The court found that the city had not presented convincing evidence that an arbitrator’s award setting the minimum number of firefighters per shift at 25 unduly infringed on its managerial responsibilities.
“The testimony and documentary evidence from the arbitration proceedings ... clearly establishes an unambiguous and powerful link between shift staffing and firefighter health and safety,” Justice Debra McCloskey Todd wrote for the court.
The city’s claim that a minimum staffing requirement interferes with its management by driving up overtime and pension costs does not show an impact as direct as that on firefighter safety, Todd said. She noted that even with the minimum number of firefighters required to be on duty dictated by the contract, the city still controls the total number of firefighters employed.
“The city retains the ability to dictate the level of fire protection it provides to its citizens and continues to possess ultimate decision-making regarding budgetary matters,” Todd wrote.
While the decision has little immediate impact in Allentown, where the current firefighters’ contract remains in effect until 2020, it makes shift staffing a negotiable item for firefighters across the state.
The Bethlehem firefighters’ contract expires at the end of this year. It does not include a mandatory minimum staffing requirement. The Easton firefighters’ contract expired in December. It’s unclear where negotiations stand on a new contract.
International Association of Fire Fighters Local 302 President Jeremy Warmkessel said the union members are pleased that the court recognized the link between shift staffing and safety, an issue that has long been a sticking point in contract negotiations.
Warmkessel said he’s hopeful it will allow the union and the administration to settle on a number of firefighters per shift that will improve safety for both firefighters and residents.
Allentown solicitor Susan Ellis Wild said the city disagrees with the decision. She predicts that the ruling will have a negative impact on municipal budgets across the state.
Wild highlighted the court’s observation that Act 111, which governs collective bargaining for police and firefighters in Pennsylvania, does not explicitly state which topics can be decided by an arbitrator. As a result, courts are required to make that determination in place of legislators.
“It is now time for the Legislature to finally take action to revise Act 111 to provide relief to municipalities,” Wild said.
The union, which represents 122 city firefighters, went to the state Supreme Court to appeal last year’s Commonwealth Court decision, in which a panel of judges sided with the city. The panel threw out a Lehigh County judge’s ruling that upheld the arbitrator’s award requiring 25 firefighters per shift after contract negotiations reached an impasse in 2011.

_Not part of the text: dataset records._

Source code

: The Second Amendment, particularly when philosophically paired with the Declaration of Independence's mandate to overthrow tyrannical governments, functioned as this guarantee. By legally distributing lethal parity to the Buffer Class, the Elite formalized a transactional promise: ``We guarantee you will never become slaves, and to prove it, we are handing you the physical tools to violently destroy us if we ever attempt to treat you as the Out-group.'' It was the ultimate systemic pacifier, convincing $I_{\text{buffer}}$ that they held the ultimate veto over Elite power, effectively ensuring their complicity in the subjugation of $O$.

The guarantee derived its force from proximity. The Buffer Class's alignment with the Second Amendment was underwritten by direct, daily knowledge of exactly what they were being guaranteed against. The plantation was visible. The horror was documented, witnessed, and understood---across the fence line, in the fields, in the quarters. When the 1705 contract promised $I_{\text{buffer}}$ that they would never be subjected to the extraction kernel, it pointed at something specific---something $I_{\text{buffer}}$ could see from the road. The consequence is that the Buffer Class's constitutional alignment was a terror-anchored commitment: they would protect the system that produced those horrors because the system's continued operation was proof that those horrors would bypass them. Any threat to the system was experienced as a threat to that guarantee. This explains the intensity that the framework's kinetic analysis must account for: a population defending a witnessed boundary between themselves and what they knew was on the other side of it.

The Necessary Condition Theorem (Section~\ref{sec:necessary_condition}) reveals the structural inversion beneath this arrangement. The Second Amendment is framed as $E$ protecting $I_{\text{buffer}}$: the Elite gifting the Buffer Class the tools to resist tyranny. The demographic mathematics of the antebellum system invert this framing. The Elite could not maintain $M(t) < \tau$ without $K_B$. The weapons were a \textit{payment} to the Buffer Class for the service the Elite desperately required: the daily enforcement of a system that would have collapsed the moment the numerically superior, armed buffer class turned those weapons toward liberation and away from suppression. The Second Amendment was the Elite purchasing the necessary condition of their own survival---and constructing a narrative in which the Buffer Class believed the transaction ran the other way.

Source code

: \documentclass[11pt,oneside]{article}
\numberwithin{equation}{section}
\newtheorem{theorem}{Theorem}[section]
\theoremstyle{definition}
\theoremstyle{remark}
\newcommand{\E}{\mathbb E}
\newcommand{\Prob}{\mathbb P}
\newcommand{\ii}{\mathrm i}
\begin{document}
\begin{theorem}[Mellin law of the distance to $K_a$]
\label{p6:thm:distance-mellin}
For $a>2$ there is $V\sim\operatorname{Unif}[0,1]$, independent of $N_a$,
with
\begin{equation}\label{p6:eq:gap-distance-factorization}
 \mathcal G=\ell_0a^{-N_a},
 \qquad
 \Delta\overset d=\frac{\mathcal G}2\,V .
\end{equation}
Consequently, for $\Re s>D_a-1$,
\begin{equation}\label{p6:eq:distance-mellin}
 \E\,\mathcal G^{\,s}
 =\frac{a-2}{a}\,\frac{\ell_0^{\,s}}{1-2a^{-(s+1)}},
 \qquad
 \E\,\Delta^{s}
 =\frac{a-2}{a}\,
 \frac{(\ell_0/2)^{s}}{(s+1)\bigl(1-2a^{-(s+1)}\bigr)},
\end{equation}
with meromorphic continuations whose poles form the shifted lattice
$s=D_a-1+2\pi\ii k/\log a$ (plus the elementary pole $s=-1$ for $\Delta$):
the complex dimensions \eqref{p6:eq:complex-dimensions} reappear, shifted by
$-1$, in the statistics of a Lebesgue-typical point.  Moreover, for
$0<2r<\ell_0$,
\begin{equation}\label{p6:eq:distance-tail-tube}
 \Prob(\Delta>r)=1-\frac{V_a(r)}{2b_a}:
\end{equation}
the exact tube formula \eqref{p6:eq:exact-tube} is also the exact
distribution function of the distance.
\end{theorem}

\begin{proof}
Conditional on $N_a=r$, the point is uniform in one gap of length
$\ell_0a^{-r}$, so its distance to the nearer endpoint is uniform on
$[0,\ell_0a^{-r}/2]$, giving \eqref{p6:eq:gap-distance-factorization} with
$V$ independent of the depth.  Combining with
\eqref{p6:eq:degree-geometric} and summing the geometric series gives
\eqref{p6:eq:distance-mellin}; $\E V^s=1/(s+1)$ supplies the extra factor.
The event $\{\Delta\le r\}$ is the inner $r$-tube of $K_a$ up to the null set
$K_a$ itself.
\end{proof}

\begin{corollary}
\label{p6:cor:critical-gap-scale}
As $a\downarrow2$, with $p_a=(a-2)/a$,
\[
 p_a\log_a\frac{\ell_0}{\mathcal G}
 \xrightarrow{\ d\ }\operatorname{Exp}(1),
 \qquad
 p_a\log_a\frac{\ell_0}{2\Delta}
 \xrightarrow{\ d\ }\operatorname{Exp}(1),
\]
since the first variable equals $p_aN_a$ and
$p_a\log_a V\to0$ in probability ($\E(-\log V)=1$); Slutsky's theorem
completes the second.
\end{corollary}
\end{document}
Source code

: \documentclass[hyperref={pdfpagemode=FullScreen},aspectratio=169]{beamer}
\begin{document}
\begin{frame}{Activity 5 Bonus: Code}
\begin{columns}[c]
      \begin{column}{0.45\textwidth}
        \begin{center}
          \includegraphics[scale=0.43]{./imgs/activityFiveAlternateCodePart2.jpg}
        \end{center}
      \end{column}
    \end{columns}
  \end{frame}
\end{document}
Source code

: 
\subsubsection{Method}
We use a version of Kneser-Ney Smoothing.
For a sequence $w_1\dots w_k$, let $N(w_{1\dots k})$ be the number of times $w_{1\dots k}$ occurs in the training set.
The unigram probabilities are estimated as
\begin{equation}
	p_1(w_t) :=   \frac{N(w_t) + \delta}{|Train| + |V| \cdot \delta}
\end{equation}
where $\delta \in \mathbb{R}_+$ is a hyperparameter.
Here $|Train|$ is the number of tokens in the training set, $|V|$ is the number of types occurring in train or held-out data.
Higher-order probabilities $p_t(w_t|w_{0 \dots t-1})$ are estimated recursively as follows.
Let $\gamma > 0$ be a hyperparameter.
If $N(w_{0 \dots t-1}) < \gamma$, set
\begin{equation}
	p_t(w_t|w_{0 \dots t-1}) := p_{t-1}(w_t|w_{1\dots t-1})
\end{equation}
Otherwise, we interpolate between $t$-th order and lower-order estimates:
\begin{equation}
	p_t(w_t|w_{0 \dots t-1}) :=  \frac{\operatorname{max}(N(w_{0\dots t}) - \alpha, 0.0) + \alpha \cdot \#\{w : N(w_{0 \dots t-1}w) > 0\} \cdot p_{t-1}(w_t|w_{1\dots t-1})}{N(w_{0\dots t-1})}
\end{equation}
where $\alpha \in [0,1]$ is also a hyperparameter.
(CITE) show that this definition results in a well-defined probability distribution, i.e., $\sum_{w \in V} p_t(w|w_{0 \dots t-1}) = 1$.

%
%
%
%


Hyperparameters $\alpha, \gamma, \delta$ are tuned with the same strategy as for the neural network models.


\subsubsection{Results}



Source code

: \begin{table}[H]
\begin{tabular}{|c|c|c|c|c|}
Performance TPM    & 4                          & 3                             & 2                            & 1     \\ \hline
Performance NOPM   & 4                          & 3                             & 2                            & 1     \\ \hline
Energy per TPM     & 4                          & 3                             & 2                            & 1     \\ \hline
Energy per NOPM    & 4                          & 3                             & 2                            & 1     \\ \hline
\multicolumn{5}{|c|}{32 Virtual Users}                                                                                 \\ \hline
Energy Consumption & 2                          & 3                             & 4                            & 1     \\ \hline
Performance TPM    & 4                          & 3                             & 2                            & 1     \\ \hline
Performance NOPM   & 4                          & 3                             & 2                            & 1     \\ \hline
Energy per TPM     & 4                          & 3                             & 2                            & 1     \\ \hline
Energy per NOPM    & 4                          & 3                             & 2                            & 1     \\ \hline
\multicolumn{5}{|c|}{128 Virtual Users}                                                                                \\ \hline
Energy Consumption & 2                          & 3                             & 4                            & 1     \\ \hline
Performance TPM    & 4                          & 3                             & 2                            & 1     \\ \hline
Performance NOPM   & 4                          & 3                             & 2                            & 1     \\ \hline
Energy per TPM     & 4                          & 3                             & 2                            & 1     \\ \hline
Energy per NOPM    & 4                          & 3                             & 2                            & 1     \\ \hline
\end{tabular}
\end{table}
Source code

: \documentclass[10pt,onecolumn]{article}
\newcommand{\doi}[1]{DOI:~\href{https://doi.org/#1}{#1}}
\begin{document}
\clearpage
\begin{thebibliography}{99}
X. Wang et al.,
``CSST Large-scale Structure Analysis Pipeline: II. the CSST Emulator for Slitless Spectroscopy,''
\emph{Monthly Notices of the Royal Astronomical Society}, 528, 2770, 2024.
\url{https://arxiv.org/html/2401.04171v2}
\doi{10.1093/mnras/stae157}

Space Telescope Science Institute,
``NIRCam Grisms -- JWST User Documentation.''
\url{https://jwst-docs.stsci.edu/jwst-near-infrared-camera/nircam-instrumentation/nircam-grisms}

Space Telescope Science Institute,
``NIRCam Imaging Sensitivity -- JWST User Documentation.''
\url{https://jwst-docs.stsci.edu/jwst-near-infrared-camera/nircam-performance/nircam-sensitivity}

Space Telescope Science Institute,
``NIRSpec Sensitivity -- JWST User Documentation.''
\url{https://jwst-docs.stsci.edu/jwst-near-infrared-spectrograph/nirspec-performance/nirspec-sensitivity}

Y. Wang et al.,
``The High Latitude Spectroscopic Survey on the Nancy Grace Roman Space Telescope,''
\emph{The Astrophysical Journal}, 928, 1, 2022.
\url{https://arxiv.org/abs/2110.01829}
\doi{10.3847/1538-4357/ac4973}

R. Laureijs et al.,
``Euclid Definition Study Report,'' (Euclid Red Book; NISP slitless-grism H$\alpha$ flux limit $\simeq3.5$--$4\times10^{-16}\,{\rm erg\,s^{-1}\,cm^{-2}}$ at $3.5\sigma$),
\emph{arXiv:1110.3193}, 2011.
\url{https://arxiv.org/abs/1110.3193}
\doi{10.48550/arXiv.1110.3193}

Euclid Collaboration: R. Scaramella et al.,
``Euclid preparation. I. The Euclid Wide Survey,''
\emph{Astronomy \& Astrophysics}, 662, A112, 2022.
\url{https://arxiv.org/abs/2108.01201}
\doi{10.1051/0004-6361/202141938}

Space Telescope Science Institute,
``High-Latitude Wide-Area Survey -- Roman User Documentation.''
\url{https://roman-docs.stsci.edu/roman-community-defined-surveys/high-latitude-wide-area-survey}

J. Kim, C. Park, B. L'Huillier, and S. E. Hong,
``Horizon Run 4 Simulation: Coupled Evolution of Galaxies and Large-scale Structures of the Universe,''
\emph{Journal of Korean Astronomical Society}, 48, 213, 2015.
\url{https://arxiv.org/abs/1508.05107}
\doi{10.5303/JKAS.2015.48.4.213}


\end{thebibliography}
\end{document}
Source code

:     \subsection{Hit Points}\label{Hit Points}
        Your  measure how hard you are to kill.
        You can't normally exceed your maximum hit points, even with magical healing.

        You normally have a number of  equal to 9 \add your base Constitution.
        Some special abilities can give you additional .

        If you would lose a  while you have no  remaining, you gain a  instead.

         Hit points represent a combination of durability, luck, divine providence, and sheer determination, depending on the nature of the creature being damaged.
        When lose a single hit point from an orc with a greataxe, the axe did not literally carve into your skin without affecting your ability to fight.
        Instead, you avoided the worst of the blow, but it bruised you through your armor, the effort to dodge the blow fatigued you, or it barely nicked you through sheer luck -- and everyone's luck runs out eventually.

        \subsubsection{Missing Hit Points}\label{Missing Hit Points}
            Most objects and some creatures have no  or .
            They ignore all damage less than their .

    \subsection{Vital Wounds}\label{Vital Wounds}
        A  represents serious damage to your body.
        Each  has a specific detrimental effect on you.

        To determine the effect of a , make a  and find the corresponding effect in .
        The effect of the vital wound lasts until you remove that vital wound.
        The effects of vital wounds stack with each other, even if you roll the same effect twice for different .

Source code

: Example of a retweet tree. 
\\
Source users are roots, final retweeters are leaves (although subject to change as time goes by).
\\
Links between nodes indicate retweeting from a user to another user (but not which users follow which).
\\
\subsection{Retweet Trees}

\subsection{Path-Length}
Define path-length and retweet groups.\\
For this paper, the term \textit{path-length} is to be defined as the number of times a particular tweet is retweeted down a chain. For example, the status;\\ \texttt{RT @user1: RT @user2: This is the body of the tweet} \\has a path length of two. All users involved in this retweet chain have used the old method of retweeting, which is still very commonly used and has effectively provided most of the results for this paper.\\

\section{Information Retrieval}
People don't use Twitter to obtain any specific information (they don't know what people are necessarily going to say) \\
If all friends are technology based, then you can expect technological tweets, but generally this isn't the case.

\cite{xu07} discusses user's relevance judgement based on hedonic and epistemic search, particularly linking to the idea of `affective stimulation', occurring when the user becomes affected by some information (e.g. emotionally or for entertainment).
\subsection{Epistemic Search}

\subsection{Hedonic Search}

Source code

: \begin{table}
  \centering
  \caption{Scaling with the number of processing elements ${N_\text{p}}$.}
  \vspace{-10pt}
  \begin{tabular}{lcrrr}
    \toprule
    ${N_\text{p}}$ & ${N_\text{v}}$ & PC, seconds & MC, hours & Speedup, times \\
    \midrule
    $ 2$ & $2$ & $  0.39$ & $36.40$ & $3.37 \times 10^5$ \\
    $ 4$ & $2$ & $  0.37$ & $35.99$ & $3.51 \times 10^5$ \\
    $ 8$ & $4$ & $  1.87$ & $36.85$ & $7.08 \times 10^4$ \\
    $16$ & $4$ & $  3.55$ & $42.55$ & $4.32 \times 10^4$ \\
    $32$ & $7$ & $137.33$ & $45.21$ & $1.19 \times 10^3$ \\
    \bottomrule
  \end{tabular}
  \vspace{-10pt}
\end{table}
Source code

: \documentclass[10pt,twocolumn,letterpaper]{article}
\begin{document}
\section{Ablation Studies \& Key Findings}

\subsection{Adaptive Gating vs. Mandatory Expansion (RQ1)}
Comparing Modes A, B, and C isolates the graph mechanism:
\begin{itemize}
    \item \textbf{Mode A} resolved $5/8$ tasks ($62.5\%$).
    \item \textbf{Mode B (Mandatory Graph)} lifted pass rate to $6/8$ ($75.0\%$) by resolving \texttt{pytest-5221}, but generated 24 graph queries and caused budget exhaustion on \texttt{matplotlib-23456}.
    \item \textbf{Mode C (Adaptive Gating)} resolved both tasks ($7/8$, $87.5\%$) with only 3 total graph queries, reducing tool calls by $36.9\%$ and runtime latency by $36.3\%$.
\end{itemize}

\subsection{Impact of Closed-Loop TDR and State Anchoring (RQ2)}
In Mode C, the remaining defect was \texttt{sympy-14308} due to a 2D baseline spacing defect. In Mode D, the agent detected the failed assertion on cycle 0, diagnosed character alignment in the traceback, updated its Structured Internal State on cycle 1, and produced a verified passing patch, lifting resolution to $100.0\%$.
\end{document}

The requirement under the firefighters’ previous contract to have 30 people on each shift and call in replacements for those who called out sick cost the city about $1 million a year in overtime, attorney John McLaughlin told the justices during arguments in September. That contributed to skyrocketing retirement costs because pensions are based on an employee’s overall earnings, including overtime, the city contended.
Over the course of decades, Pennsylvania courts have examined what decisions regarding police and fire manpower can be made by arbitrators during contract negotiations and what are the exclusive realm of city administrators.
In her opinion, Todd noted “the courts have drawn a very fine line” between overall staffing levels, which are to be decided by managers, and the number of firefighters assigned to a piece of equipment or dispatched to a fire scene, which may be arbitrated because it affects firefighter safety.
Quintes Taglioli, attorney for the firefighters union, told the justices during his argument that the question before the Supreme Court is similar to one answered by a Commonwealth Court panel in 1983 when it upheld an arbitration award for Erie firefighters establishing the minimum number of crew members on each fire truck. He added that the city would keep control of the overall number of firefighters by using overtime or even employing volunteers. The justices agreed.
“Ultimately, we conclude that a minimum shift staffing mandate, given its direct and significant impact on firefighter health and safety, is simply not a managerial prerogative that should be insulated from the give-and-take of collective bargaining,” Todd wrote.